• _Supplied data_
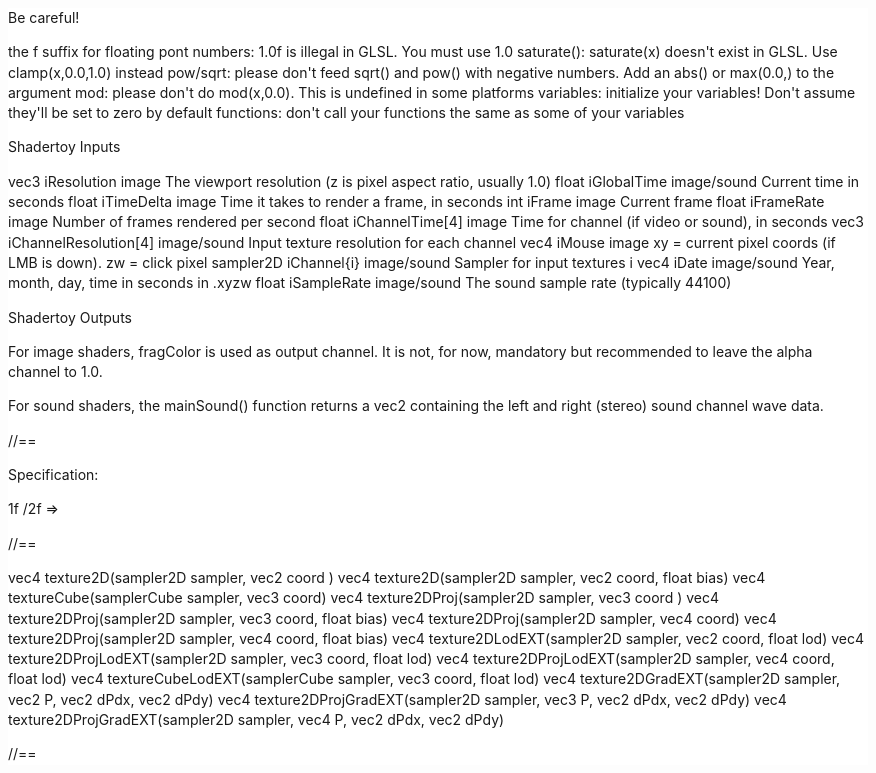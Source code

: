 Be careful!

the f suffix for floating pont numbers: 1.0f is illegal in GLSL. You must use 1.0
saturate(): saturate(x) doesn't exist in GLSL. Use clamp(x,0.0,1.0) instead
pow/sqrt: please don't feed sqrt() and pow() with negative numbers. Add an abs() or max(0.0,) to the argument
mod: please don't do mod(x,0.0). This is undefined in some platforms
variables: initialize your variables! Don't assume they'll be set to zero by default
functions: don't call your functions the same as some of your variables

Shadertoy Inputs

vec3	iResolution	image	The viewport resolution (z is pixel aspect ratio, usually 1.0)
float	iGlobalTime	image/sound	Current time in seconds
float	iTimeDelta	image	Time it takes to render a frame, in seconds
int	iFrame	image	Current frame
float	iFrameRate	image	Number of frames rendered per second
float	iChannelTime[4]	image	Time for channel (if video or sound), in seconds
vec3	iChannelResolution[4]	image/sound	Input texture resolution for each channel
vec4	iMouse	image	xy = current pixel coords (if LMB is down). zw = click pixel
sampler2D	iChannel{i}	image/sound	Sampler for input textures i
vec4	iDate	image/sound	Year, month, day, time in seconds in .xyzw
float	iSampleRate	image/sound	The sound sample rate (typically 44100)

Shadertoy Outputs

For image shaders, fragColor is used as output channel. It is not, for now, mandatory but recommended to leave the alpha channel to 1.0.

For sound shaders, the mainSound() function returns a vec2 containing the left and right (stereo) sound channel wave data. 

//==

Specification: 

1f /2f =>


//==

vec4 texture2D(sampler2D sampler, vec2 coord )
vec4 texture2D(sampler2D sampler, vec2 coord, float bias)
vec4 textureCube(samplerCube sampler, vec3 coord)
vec4 texture2DProj(sampler2D sampler, vec3 coord )
vec4 texture2DProj(sampler2D sampler, vec3 coord, float bias)
vec4 texture2DProj(sampler2D sampler, vec4 coord)
vec4 texture2DProj(sampler2D sampler, vec4 coord, float bias)
vec4 texture2DLodEXT(sampler2D sampler, vec2 coord, float lod)
vec4 texture2DProjLodEXT(sampler2D sampler, vec3 coord, float lod)
vec4 texture2DProjLodEXT(sampler2D sampler, vec4 coord, float lod)
vec4 textureCubeLodEXT(samplerCube sampler, vec3 coord, float lod)
vec4 texture2DGradEXT(sampler2D sampler, vec2 P, vec2 dPdx, vec2 dPdy)
vec4 texture2DProjGradEXT(sampler2D sampler, vec3 P, vec2 dPdx, vec2 dPdy)
vec4 texture2DProjGradEXT(sampler2D sampler, vec4 P, vec2 dPdx, vec2 dPdy)

//==
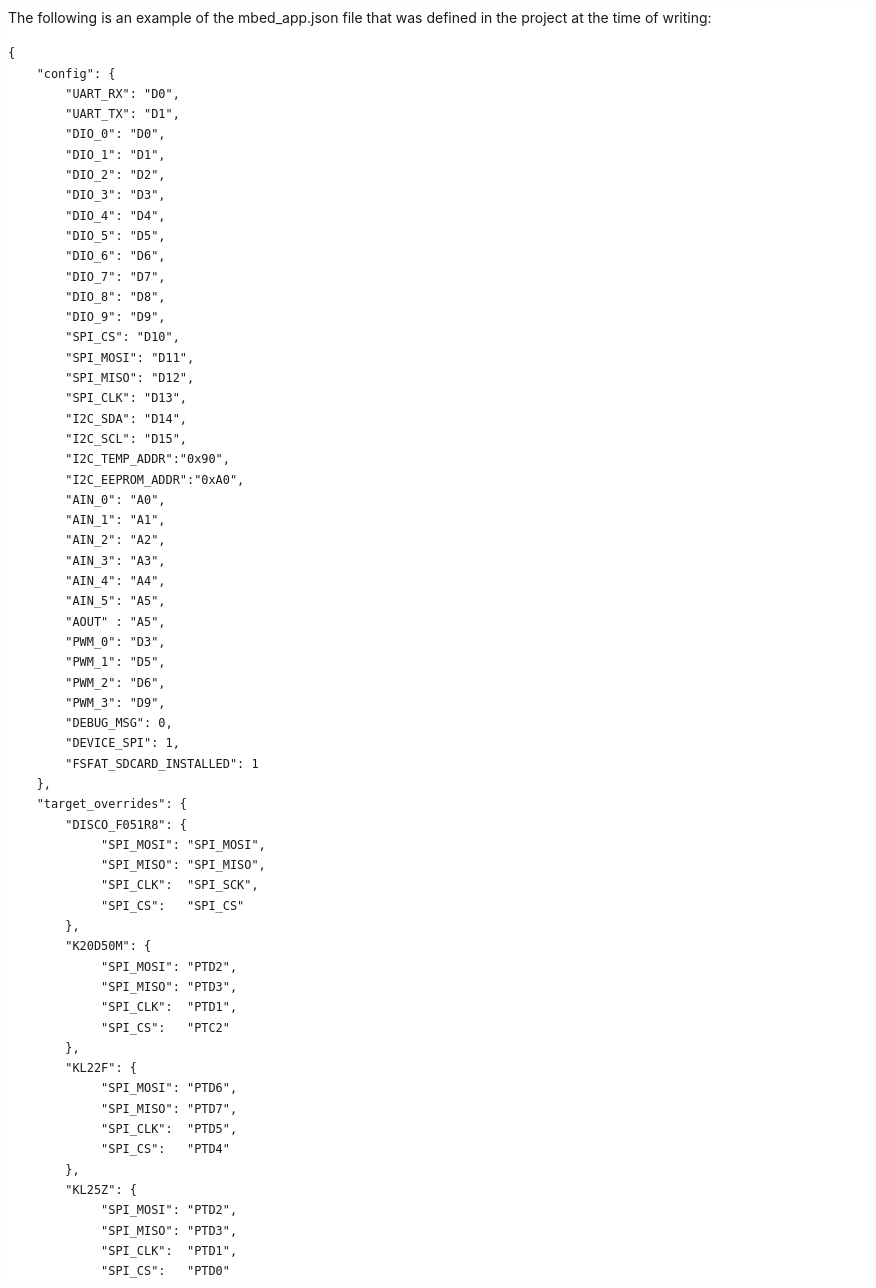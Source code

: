 The following is an example of the mbed_app.json file that was defined in the project at the time of writing:

    {
        "config": {
            "UART_RX": "D0",
            "UART_TX": "D1",
            "DIO_0": "D0",
            "DIO_1": "D1",
            "DIO_2": "D2",
            "DIO_3": "D3",
            "DIO_4": "D4",
            "DIO_5": "D5",
            "DIO_6": "D6",
            "DIO_7": "D7",
            "DIO_8": "D8",
            "DIO_9": "D9",
            "SPI_CS": "D10",
            "SPI_MOSI": "D11",
            "SPI_MISO": "D12",
            "SPI_CLK": "D13",
            "I2C_SDA": "D14",
            "I2C_SCL": "D15",
            "I2C_TEMP_ADDR":"0x90",
            "I2C_EEPROM_ADDR":"0xA0",
            "AIN_0": "A0",
            "AIN_1": "A1",
            "AIN_2": "A2",
            "AIN_3": "A3",
            "AIN_4": "A4",
            "AIN_5": "A5",
            "AOUT" : "A5",
            "PWM_0": "D3",
            "PWM_1": "D5",
            "PWM_2": "D6",
            "PWM_3": "D9",
            "DEBUG_MSG": 0,
            "DEVICE_SPI": 1,
            "FSFAT_SDCARD_INSTALLED": 1
        },
        "target_overrides": {
            "DISCO_F051R8": {
                 "SPI_MOSI": "SPI_MOSI",
                 "SPI_MISO": "SPI_MISO",
                 "SPI_CLK":  "SPI_SCK",
                 "SPI_CS":   "SPI_CS"
            },
            "K20D50M": {
                 "SPI_MOSI": "PTD2",
                 "SPI_MISO": "PTD3",
                 "SPI_CLK":  "PTD1",
                 "SPI_CS":   "PTC2"
            },
            "KL22F": {
                 "SPI_MOSI": "PTD6",
                 "SPI_MISO": "PTD7",
                 "SPI_CLK":  "PTD5",
                 "SPI_CS":   "PTD4"
            },
            "KL25Z": {
                 "SPI_MOSI": "PTD2",
                 "SPI_MISO": "PTD3",
                 "SPI_CLK":  "PTD1",
                 "SPI_CS":   "PTD0"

• _Action item_
Search term "bias": return each line of the data that contains it.

• _Task solution_
vec4 texture2D(sampler2D sampler, vec2 coord, float bias)
vec4 texture2DProj(sampler2D sampler, vec3 coord, float bias)
vec4 texture2DProj(sampler2D sampler, vec4 coord, float bias)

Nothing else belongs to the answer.